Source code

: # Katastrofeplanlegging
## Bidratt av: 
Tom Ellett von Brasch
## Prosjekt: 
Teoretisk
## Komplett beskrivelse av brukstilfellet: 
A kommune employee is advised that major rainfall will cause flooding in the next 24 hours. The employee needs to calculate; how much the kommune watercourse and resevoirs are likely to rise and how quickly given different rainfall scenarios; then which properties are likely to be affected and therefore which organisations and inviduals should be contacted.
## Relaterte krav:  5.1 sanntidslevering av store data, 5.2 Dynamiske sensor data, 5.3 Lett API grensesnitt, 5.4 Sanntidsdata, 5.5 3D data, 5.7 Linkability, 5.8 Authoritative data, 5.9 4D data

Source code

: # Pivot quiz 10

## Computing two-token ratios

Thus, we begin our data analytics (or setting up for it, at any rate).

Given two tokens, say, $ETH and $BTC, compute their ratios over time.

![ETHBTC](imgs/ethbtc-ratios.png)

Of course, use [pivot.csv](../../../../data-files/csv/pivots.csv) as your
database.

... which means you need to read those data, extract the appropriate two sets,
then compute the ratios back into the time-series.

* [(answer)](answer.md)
* * * * * * *
## What is being asked
Each line above that contains the string "which" should be identified and copied.

## Problem solution
A kommune employee is advised that major rainfall will cause flooding in the next 24 hours. The employee needs to calculate; how much the kommune watercourse and resevoirs are likely to rise and how quickly given different rainfall scenarios; then which properties are likely to be affected and therefore which organisations and inviduals should be contacted.
... which means you need to read those data, extract the appropriate two sets,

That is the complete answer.